Regia di Sergio Bergonzelli vedi scheda film
La piccola Giada riceve in regalo dalla zia un pony, Kiko, che cresce e diventa un buon cavallo da corsa. Timoroso che Kiko possa vincere il palio di Siena, il malvagio fantino di una contrada rivale droga l’animale, che durante una passeggiata disarciona Giada, lasciandola paralizzata.

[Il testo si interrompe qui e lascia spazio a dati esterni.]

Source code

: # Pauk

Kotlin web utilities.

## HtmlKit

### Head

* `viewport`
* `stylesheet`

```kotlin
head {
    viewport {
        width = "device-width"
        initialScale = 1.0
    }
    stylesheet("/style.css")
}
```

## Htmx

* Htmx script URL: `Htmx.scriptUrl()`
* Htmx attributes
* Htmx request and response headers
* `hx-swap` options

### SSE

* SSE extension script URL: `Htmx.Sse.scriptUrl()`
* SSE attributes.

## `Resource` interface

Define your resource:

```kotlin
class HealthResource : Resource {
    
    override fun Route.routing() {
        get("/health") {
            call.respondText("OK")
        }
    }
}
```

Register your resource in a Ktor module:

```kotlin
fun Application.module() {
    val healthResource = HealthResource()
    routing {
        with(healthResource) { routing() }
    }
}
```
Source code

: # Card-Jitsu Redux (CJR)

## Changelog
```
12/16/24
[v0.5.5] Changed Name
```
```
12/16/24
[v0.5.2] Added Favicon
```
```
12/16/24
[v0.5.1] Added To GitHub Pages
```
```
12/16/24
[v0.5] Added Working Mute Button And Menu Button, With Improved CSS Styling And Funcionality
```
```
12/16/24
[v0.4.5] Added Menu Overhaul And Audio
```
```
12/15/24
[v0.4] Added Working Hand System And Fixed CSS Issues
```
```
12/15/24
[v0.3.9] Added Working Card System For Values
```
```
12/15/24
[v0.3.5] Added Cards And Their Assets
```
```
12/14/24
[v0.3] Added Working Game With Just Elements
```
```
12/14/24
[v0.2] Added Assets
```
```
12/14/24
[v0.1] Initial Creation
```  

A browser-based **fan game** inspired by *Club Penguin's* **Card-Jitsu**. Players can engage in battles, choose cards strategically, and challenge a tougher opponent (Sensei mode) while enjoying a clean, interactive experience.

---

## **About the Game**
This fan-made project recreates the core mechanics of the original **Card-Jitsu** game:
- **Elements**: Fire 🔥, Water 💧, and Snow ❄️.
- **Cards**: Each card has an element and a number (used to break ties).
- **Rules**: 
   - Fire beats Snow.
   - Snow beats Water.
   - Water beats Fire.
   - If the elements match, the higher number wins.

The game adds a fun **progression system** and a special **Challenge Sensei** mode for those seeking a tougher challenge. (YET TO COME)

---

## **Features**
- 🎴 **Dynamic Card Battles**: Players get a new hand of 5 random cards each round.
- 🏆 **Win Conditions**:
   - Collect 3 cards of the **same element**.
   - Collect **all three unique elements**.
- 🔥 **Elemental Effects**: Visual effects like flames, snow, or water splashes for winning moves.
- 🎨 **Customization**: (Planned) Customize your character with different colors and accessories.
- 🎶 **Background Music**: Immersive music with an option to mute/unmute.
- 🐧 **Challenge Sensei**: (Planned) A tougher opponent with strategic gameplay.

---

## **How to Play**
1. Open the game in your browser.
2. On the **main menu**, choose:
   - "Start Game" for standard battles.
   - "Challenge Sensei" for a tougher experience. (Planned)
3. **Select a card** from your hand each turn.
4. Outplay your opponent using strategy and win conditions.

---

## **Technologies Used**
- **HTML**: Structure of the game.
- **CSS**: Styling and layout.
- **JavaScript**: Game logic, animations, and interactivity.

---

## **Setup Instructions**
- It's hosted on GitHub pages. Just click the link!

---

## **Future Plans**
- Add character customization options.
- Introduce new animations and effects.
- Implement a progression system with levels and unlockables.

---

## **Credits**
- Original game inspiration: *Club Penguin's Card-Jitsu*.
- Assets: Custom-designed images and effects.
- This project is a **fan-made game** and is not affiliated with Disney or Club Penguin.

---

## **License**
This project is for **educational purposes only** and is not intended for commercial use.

Ottimo esemplare di pellicola preterintenzionalmente trash, sfuggita totalmente al controllo del suo autore, Corri come il vento, Kiko appartiene al filone dei film lacrimevoli con protagonisti bambini, effettivamente ormai agli sgoccioli. L’essere arrivato pressoché fuori tempo massimo non ferma certo Sergio Bergonzelli, regista, sceneggiatore (insieme ad Alessandro Pultrone) e montatore del lavoro, dal calcare la mano, anzi: alla ricerca dell’effetto più drastico possibile, il Nostro mette in scena una vicenda che non ha quasi nulla di verosimile in un’ora e mezza di racconto, tra momenti volontariamente patetici oltre il livello di guardia (il cavallo che piange guardando la bambina disarcionata: puro scult) e altri nei quali non si piange insieme al film, ma del film (inquadrature traballanti, montaggio sgrammaticato, dialoghi ultraretorici). Non aiutano, in tale contesto, gli interpreti traballanti a partire dai due piccoli protagonisti (Silvia Monaco e Leonardo Viti), effettivamente qui alla loro prima e ultima esperienza nel cinema, affiancati sul set tra gli altri da Richard Harrison, Michele Peirello, Marisa Sacchetto, Giuliano Selva e altri volti e nomi di scarso appeal. L’escalation verso il finale esplosivamente commovente-ridicolo (a seconda dei punti di vista, si capisce) a oltranza funziona, anche perché di alternative non ce n’erano: era l’unica conclusione possibile, al termine di un film di siffatta risma. Dopo questo titolo Bergonzelli ritornerà nel genere di sua maggior competenza, quantomeno nella fase finale della sua carriera: l’erotico. 1,5/10.